### YOUR OBJECTIVE
Counting task for the data below: how many lines hold the word "related"? Answer with the number only.

(Plain-text document sources)
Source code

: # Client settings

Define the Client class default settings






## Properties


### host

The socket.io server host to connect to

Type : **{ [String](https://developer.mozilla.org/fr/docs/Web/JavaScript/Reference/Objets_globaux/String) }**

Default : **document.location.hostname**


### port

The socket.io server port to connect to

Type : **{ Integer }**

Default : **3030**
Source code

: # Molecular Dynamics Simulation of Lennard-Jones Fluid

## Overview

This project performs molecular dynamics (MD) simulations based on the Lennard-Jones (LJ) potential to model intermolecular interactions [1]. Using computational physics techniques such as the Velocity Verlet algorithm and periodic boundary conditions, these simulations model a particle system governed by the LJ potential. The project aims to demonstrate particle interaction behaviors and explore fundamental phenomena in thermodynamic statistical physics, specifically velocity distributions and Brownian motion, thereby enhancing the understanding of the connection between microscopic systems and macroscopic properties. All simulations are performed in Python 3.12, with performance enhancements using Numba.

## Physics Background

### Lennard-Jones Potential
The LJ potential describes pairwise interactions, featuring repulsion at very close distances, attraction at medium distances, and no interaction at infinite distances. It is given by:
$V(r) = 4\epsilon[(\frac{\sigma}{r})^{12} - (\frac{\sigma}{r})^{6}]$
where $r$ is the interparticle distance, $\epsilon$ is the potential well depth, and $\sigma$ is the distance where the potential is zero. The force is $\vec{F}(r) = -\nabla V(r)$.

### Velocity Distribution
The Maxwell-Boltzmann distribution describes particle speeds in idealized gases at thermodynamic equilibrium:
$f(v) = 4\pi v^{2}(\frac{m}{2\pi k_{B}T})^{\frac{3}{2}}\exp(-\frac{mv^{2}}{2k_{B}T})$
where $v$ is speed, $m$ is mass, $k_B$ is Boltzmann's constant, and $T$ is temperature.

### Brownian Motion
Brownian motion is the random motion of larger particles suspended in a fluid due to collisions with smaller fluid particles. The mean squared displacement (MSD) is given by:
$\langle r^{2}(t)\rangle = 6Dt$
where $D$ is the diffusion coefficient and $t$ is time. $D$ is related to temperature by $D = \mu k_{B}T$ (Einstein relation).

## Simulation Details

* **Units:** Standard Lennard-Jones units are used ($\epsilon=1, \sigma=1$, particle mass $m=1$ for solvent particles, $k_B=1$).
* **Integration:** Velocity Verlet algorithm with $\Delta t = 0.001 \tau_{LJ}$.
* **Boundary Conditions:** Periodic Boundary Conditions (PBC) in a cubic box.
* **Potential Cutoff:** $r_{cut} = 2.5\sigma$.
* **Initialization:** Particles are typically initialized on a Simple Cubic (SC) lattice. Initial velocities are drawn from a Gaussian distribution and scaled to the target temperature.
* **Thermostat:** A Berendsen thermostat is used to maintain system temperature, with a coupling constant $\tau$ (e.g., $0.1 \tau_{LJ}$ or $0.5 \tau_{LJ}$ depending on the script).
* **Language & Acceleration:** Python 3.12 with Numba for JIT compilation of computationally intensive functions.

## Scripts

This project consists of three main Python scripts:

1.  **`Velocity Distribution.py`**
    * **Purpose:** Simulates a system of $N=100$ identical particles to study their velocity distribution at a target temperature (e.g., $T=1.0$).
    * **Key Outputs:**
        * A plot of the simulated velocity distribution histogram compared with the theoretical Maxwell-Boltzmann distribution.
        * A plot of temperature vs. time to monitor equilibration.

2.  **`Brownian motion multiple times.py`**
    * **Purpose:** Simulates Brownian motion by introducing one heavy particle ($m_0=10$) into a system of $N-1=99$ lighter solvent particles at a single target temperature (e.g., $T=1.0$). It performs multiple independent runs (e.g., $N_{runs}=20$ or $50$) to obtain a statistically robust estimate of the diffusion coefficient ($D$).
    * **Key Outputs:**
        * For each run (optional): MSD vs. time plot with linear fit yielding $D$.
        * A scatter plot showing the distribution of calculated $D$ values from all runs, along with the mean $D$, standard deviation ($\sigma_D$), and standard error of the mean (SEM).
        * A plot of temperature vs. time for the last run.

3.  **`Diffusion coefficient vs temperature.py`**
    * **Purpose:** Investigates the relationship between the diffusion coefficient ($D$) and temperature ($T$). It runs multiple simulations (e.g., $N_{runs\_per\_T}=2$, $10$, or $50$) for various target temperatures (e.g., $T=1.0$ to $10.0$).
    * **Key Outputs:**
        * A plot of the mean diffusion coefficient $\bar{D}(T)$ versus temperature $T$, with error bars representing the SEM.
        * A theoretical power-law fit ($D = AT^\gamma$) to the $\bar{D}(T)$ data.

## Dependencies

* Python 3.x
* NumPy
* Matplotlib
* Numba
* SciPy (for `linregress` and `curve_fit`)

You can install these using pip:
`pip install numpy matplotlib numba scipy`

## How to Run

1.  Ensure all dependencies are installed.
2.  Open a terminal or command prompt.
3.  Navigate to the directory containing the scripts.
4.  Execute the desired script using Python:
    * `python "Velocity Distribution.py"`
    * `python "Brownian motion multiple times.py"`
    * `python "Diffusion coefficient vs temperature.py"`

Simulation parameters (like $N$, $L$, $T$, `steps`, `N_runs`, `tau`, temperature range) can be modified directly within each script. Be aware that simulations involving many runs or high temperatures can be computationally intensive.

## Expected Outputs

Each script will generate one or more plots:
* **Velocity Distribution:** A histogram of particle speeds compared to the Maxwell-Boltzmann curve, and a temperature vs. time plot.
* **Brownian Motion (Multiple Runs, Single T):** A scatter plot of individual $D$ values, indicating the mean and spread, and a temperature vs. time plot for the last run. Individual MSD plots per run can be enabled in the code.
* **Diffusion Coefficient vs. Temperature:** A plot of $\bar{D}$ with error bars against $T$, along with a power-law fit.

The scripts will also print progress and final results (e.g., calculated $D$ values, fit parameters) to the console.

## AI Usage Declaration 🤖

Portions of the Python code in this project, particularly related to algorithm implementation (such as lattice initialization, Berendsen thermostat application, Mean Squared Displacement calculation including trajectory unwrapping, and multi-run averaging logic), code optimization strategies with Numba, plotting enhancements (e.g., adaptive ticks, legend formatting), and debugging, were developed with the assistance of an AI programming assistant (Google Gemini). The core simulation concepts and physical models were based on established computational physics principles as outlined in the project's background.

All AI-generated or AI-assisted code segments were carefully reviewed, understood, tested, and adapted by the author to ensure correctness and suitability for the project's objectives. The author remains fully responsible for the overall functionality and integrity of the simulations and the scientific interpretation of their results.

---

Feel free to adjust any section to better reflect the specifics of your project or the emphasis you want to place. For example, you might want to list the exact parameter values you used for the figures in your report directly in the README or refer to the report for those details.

### RESPONSE AREA
2